[Document images with source code]
»»
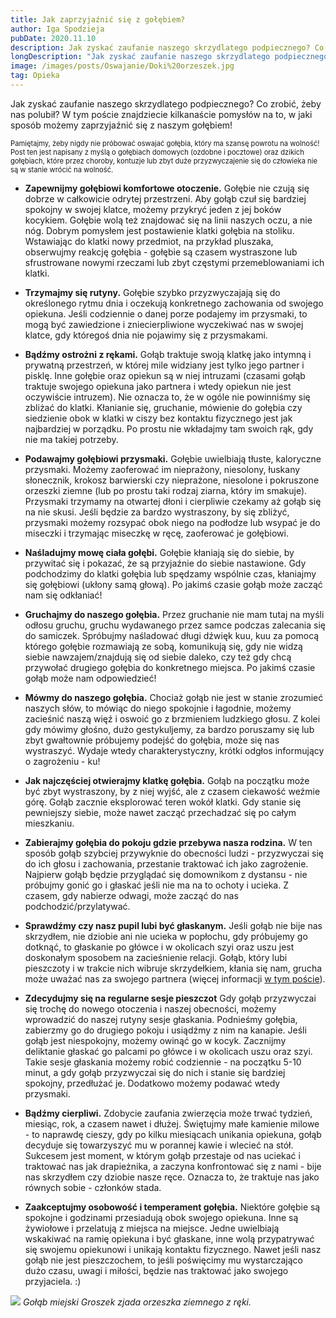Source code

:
 ```yaml
---
title: Jak zaprzyjaźnić się z gołębiem?
author: Iga Spodzieja
pubDate: 2020.11.10
description: Jak zyskać zaufanie naszego skrzydlatego podpiecznego? Co zrobić, żeby nas polubił?
longDescription: "Jak zyskać zaufanie naszego skrzydlatego podpiecznego? Co zrobić, żeby nas polubił? W tym poście znajdziecie kilkanaście pomysłów na to, w jaki sposób możemy zaprzyjaźnić się z naszym gołębiem! Pamiętajmy, żeby nigdy nie próbować oswajać gołębia, który ma szansę powrotu na wolność!"
image: /images/posts/Oswajanie/Doki%20orzeszek.jpg
tag: Opieka
---
```


Jak zyskać zaufanie naszego skrzydlatego podpiecznego? Co zrobić, żeby nas polubił? W tym poście znajdziecie kilkanaście pomysłów na to, w jaki sposób możemy zaprzyjaźnić się z naszym gołębiem!

<span style="font-size: 80%">Pamiętajmy, żeby nigdy nie próbować oswajać gołębia, który ma szansę powrotu na wolność! Post ten jest napisany z myślą o gołębiach domowych (ozdobne i pocztowe) oraz dzikich gołębiach, które przez choroby, kontuzje lub zbyt duże przyzwyczajenie się do człowieka nie są w stanie wrócić na wolność.</span>

* **Zapewnijmy gołębiowi komfortowe otoczenie.** Gołębie nie czują się dobrze w całkowicie odrytej przestrzeni. Aby gołąb czuł się bardziej spokojny w swojej klatce, możemy przykryć jeden z jej boków kocykiem. Gołębie wolą też znajdować się na linii naszych oczu, a nie nóg. Dobrym pomysłem jest postawienie klatki gołębia na stoliku. Wstawiając do klatki nowy przedmiot, na przykład pluszaka, obserwujmy reakcję gołębia - gołębie są czasem wystraszone lub sfrustrowane nowymi rzeczami lub zbyt częstymi przemeblowaniami ich klatki.

* **Trzymajmy się rutyny.** Gołębie szybko przyzwyczajają się do określonego rytmu dnia i oczekują konkretnego zachowania od swojego opiekuna. Jeśli codziennie o danej porze podajemy im przysmaki, to mogą być zawiedzione i zniecierpliwione wyczekiwać nas w swojej klatce, gdy któregoś dnia nie pojawimy się z przysmakami.

* **Bądźmy ostrożni z rękami.** Gołąb traktuje swoją klatkę jako intymną i prywatną przestrzeń, w której mile widziany jest tylko jego partner i pisklę. Inne gołębie oraz opiekun są w niej intruzami (czasami gołąb traktuje swojego opiekuna jako partnera i wtedy opiekun nie jest oczywiście intruzem). Nie oznacza to, że w ogóle nie powinniśmy się zbliżać do klatki. Kłanianie się, gruchanie, mówienie do gołębia czy siedzienie obok w klatki w ciszy bez kontaktu fizycznego jest jak najbardziej w porządku. Po prostu nie wkładajmy tam swoich rąk, gdy nie ma takiej potrzeby.

* **Podawajmy gołębiowi przysmaki.** Gołębie uwielbiają tłuste, kaloryczne przysmaki. Możemy zaoferować im nieprażony, niesolony, łuskany słonecznik, krokosz barwierski czy nieprażone, niesolone i pokruszone orzeszki ziemne (lub po prostu taki rodzaj ziarna, który im smakuje). Przysmaki trzymamy na otwartej dłoni i cierpliwie czekamy aż gołąb się na nie skusi. Jeśli będzie za bardzo wystraszony, by się zbliżyć, przysmaki możemy rozsypać obok niego na podłodze lub wsypać je do miseczki i trzymając miseczkę w ręcę, zaoferować je gołębiowi. 

* **Naśladujmy mowę ciała gołębi.** Gołębie kłaniają się do siebie, by przywitać się i pokazać, że są przyjaźnie do siebie nastawione. Gdy podchodzimy do klatki gołębia lub spędzamy wspólnie czas, kłaniajmy się gołębiowi (ukłony samą głową). Po jakimś czasie gołąb może zacząć nam się odkłaniać!

* **Gruchajmy do naszego gołębia.** Przez gruchanie nie mam tutaj na myśli odłosu gruchu, gruchu wydawanego przez samce podczas zalecania się do samiczek. Spróbujmy naśladować długi dźwięk kuu, kuu za pomocą którego gołębie rozmawiają ze sobą, komunikują się, gdy nie widzą siebie nawzajem/znajdują się od siebie daleko, czy też gdy chcą przywołać drugiego gołębia do konkretnego miejsca. Po jakimś czasie gołąb może nam odpowiedzieć!

* **Mówmy do naszego gołębia.** Chociaż gołąb nie jest w stanie zrozumieć naszych słów, to mówiąc do niego spokojnie i łagodnie, możemy zacieśnić naszą więź i oswoić go z brzmieniem ludzkiego głosu. Z kolei gdy mówimy głośno, dużo gestykuljemy, za bardzo poruszamy się lub zbyt gwałtownie próbujemy podejść do gołębia, może się nas wystraszyć. Wydaje wtedy charakterystyczny, krótki odgłos informujący o zagrożeniu - ku! 

* **Jak najczęściej otwierajmy klatkę gołębia.** Gołąb na początku może być zbyt wystraszony, by z niej wyjść, ale z czasem ciekawość weźmie górę. Gołąb zacznie eksplorować teren wokół klatki. Gdy stanie się pewniejszy siebie, może nawet zacząć przechadzać się po całym mieszkaniu.

* **Zabierajmy gołębia do pokoju gdzie przebywa nasza rodzina.** W ten sposób gołąb szybciej przywyknie do obecności ludzi - przyzwyczai się do ich głosu i zachowania, przestanie traktować ich jako zagrożenie. Najpierw gołąb będzie przyglądać się domownikom z dystansu - nie próbujmy gonić go i głaskać jeśli nie ma na to ochoty i ucieka. Z czasem, gdy nabierze odwagi, może zacząć do nas podchodzić/przylatywać.

* **Sprawdźmy czy nasz pupil lubi być głaskanym.** Jeśli gołąb nie bije nas skrzydłem, nie dziobie ani nie ucieka w popłochu, gdy próbujemy go dotknąć, to głaskanie po główce i w okolicach szyi oraz uszu jest doskonałym sposobem na zacieśnienie relacji. Gołąb, który lubi pieszczoty i w trakcie nich wibruje skrzydełkiem, kłania się nam, grucha może uważać nas za swojego partnera (więcej informacji [w tym poście](Gołębi%20pupil%20a%20jajka%20-%20antykoncepcja%20u%20gołębi)).

* **Zdecydujmy się na regularne sesje pieszczot** Gdy gołąb przyzwyczai się trochę do nowego otoczenia i naszej obecności, możemy wprowadzić do naszej rutyny sesje głaskania. Podnieśmy gołębia, zabierzmy go do drugiego pokoju i usiądźmy z nim na kanapie. Jeśli gołąb jest niespokojny, możemy owinąć go w kocyk. Zacznijmy deliktanie głaskać go palcami po główce i w okolicach uszu oraz szyi. Takie sesje głaskania możemy robić codziennie - na początku 5-10 minut, a gdy gołąb przyzwyczai się do nich i stanie się bardziej spokojny, przedłużać je. Dodatkowo możemy podawać wtedy przysmaki. 

* **Bądźmy cierpliwi.** Zdobycie zaufania zwierzęcia może trwać tydzień, miesiąc, rok, a czasem nawet i dłużej. Świętujmy małe kamienie milowe - to naprawdę cieszy, gdy po kilku miesiącach unikania opiekuna, gołąb decyduje się towarzyszyć mu w porannej kawie i wlecieć na stół. Sukcesem jest moment, w którym gołąb przestaje od nas uciekać i traktować nas jak drapieżnika, a zaczyna konfrontować się z nami - bije nas skrzydłem czy dziobie nasze ręce. Oznacza to, że traktuje nas jako równych sobie - członków stada.

* **Zaakceptujmy osobowość i temperament gołębia.** Niektóre gołębie są spokojne i godzinami przesiadują obok swojego opiekuna. Inne są żywiołowe i przelatują z miejsca na miejsce. Jedne uwielbiają wskakiwać na ramię opiekuna i być głaskane, inne wolą przypatrywać się swojemu opiekunowi i unikają kontaktu fizycznego. Nawet jeśli nasz gołąb nie jest pieszczochem, to jeśli poświęcimy mu wystarczająco dużo czasu, uwagi i miłości, będzie nas traktować jako swojego przyjaciela. :)

![](/images/posts/Oswajanie/Groch%20orzeszek.jpg)
*Gołąb miejski Groszek zjada orzeszka ziemnego z ręki.*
««
What is needed is an exact printout of every line from the one with "czy nasz pupil" through the end of the data, including both, and nothing more.

* **Sprawdźmy czy nasz pupil lubi być głaskanym.** Jeśli gołąb nie bije nas skrzydłem, nie dziobie ani nie ucieka w popłochu, gdy próbujemy go dotknąć, to głaskanie po główce i w okolicach szyi oraz uszu jest doskonałym sposobem na zacieśnienie relacji. Gołąb, który lubi pieszczoty i w trakcie nich wibruje skrzydełkiem, kłania się nam, grucha może uważać nas za swojego partnera (więcej informacji [w tym poście](Gołębi%20pupil%20a%20jajka%20-%20antykoncepcja%20u%20gołębi)).

* **Zdecydujmy się na regularne sesje pieszczot** Gdy gołąb przyzwyczai się trochę do nowego otoczenia i naszej obecności, możemy wprowadzić do naszej rutyny sesje głaskania. Podnieśmy gołębia, zabierzmy go do drugiego pokoju i usiądźmy z nim na kanapie. Jeśli gołąb jest niespokojny, możemy owinąć go w kocyk. Zacznijmy deliktanie głaskać go palcami po główce i w okolicach uszu oraz szyi. Takie sesje głaskania możemy robić codziennie - na początku 5-10 minut, a gdy gołąb przyzwyczai się do nich i stanie się bardziej spokojny, przedłużać je. Dodatkowo możemy podawać wtedy przysmaki. 

* **Bądźmy cierpliwi.** Zdobycie zaufania zwierzęcia może trwać tydzień, miesiąc, rok, a czasem nawet i dłużej. Świętujmy małe kamienie milowe - to naprawdę cieszy, gdy po kilku miesiącach unikania opiekuna, gołąb decyduje się towarzyszyć mu w porannej kawie i wlecieć na stół. Sukcesem jest moment, w którym gołąb przestaje od nas uciekać i traktować nas jak drapieżnika, a zaczyna konfrontować się z nami - bije nas skrzydłem czy dziobie nasze ręce. Oznacza to, że traktuje nas jako równych sobie - członków stada.

* **Zaakceptujmy osobowość i temperament gołębia.** Niektóre gołębie są spokojne i godzinami przesiadują obok swojego opiekuna. Inne są żywiołowe i przelatują z miejsca na miejsce. Jedne uwielbiają wskakiwać na ramię opiekuna i być głaskane, inne wolą przypatrywać się swojemu opiekunowi i unikają kontaktu fizycznego. Nawet jeśli nasz gołąb nie jest pieszczochem, to jeśli poświęcimy mu wystarczająco dużo czasu, uwagi i miłości, będzie nas traktować jako swojego przyjaciela. :)

![](/images/posts/Oswajanie/Groch%20orzeszek.jpg)
*Gołąb miejski Groszek zjada orzeszka ziemnego z ręki.*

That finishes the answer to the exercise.